その時、コミラートがカチン、カチンと音を立てた。

相手は意外な事にミルドだった。


「達也様、お困りのようですね? では私が道を開いて差し上げましょう。達也様、全兵力で城門に向けて突っ込んできてください」

「はぁ? ミルド、お前、何言ってんだ!?」


華麗にミレットが突っ込むが、俺は冷静に切り返す。


「勝算はあるんだろうな?」

「ええ、もちろん。無ければそのような事を交易商――いえ、経済長官の私が言うとでも?」

「その言葉、信じるぞ……ミルド」


俺は振り返り、付いてきてくれた者たちを見渡す。

そして、意を決して叫んだ。


「エプリス軍をフィーリスから追い出すぞ! 突撃っ!」

「「おおおっ!!」」


ミレットを先頭に矢じりの陣型で一心不乱に突撃する。エプリス軍側も攻めてきたことを察知して警報を鳴らす。城門に近づくにつれて弓矢や魔術が飛んでくる。


そして、城門まで残り500メートルほどの所でドカーンと大きな音と共に城門が煙で塗れた。一瞬、ミレットは突っ込むか躊躇する。
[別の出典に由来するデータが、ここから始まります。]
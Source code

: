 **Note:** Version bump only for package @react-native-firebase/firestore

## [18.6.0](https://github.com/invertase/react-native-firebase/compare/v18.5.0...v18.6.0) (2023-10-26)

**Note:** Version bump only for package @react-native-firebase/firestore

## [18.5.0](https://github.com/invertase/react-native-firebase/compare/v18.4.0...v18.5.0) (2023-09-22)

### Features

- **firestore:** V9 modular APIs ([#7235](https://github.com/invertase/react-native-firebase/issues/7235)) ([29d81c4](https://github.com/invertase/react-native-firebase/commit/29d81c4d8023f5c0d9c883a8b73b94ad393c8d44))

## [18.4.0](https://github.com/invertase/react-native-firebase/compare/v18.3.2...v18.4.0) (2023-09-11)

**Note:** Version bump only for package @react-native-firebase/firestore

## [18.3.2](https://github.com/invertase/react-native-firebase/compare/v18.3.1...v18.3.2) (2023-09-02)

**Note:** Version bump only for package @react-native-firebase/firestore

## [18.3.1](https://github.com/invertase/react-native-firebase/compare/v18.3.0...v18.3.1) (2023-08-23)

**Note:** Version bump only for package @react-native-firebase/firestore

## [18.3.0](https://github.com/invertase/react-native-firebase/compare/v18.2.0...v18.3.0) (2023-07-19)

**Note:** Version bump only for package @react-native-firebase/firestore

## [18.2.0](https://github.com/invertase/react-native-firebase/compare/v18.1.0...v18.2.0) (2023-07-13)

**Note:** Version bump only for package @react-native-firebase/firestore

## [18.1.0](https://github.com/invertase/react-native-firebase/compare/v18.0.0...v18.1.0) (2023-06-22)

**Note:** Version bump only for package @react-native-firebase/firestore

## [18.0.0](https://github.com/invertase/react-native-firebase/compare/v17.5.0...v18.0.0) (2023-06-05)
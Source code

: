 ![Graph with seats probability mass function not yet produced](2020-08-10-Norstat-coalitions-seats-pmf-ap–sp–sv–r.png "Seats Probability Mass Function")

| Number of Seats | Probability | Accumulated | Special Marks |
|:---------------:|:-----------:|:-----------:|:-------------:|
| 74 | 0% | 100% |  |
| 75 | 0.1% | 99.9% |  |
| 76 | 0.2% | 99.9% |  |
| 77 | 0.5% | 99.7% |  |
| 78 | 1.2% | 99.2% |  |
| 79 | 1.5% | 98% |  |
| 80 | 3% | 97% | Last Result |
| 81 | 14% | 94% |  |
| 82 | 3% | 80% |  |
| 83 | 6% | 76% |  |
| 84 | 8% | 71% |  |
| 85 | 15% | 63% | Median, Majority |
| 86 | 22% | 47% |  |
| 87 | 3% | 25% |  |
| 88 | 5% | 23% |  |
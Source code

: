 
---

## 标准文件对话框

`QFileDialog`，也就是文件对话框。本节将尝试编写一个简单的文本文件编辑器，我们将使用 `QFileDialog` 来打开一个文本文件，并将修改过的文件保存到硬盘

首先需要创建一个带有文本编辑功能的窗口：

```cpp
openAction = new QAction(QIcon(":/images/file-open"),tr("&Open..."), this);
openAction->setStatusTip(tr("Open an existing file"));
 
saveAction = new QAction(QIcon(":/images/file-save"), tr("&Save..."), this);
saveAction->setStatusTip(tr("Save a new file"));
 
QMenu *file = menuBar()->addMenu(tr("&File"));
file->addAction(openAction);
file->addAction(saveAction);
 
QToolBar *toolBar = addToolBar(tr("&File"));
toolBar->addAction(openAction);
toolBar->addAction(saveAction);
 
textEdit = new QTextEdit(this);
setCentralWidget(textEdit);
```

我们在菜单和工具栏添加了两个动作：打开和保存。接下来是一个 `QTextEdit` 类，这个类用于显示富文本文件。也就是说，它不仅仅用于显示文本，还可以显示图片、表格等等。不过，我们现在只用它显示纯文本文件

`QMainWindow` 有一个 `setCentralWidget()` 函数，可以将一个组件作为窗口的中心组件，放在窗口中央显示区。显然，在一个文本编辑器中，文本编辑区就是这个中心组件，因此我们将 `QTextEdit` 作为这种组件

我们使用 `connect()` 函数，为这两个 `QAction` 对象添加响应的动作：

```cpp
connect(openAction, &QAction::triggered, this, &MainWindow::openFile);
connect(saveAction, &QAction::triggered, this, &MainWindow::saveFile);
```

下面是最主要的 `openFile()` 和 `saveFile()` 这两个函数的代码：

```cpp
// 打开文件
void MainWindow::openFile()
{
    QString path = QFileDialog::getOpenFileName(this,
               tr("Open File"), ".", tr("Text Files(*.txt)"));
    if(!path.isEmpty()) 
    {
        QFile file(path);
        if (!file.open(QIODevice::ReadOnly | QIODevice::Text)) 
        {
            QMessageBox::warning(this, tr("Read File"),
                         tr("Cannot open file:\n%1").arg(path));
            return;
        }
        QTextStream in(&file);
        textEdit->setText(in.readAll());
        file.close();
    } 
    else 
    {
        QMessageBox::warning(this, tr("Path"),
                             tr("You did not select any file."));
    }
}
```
「いいから走れ、走れ!! 城門は破壊した! 繰り返す、城門は破壊した!!」


だが、全体が繋がっているコミラートからミルドの声が響き、ミレットは我に返る。


「と、突撃!!!」


一気にフィーリスの城壁を突破し、乱戦になっている一帯を制圧しようとする。

しかし、そんな場面でもミルドの檄が飛ぶ。


「ここは近衛兵に任せてあんた等は屋敷に行け!!」

「だけど!」

「だけどじゃない! あの子はお前を待っている! 行け!!」


俺が躊躇しているとミレットが俺の首根っこを捕まえて強引に馬に乗せた。

 

「ほら行くぞ!!」

「ミルド、すまん……後は頼む」

「ええ。必ず彼女を救ってくだいよ、達也!」


今まで見てきたミルドと全く違う。

そんな印象を受けながら俺はミレットに掴まり、屋敷を目指した。


「おらぁ!! 退け!! アタシに斬られたいなら別だけどな!」


ミレットはブンブンと剣を振り回し、一気に敵をなぎ倒していく。

やはり、東の砦に残していたミレットが育て上げた部隊だけある。逐次、敵が多い方に兵力を集中させ、疲れが出ないように前後左右で入れ替わりながら進む。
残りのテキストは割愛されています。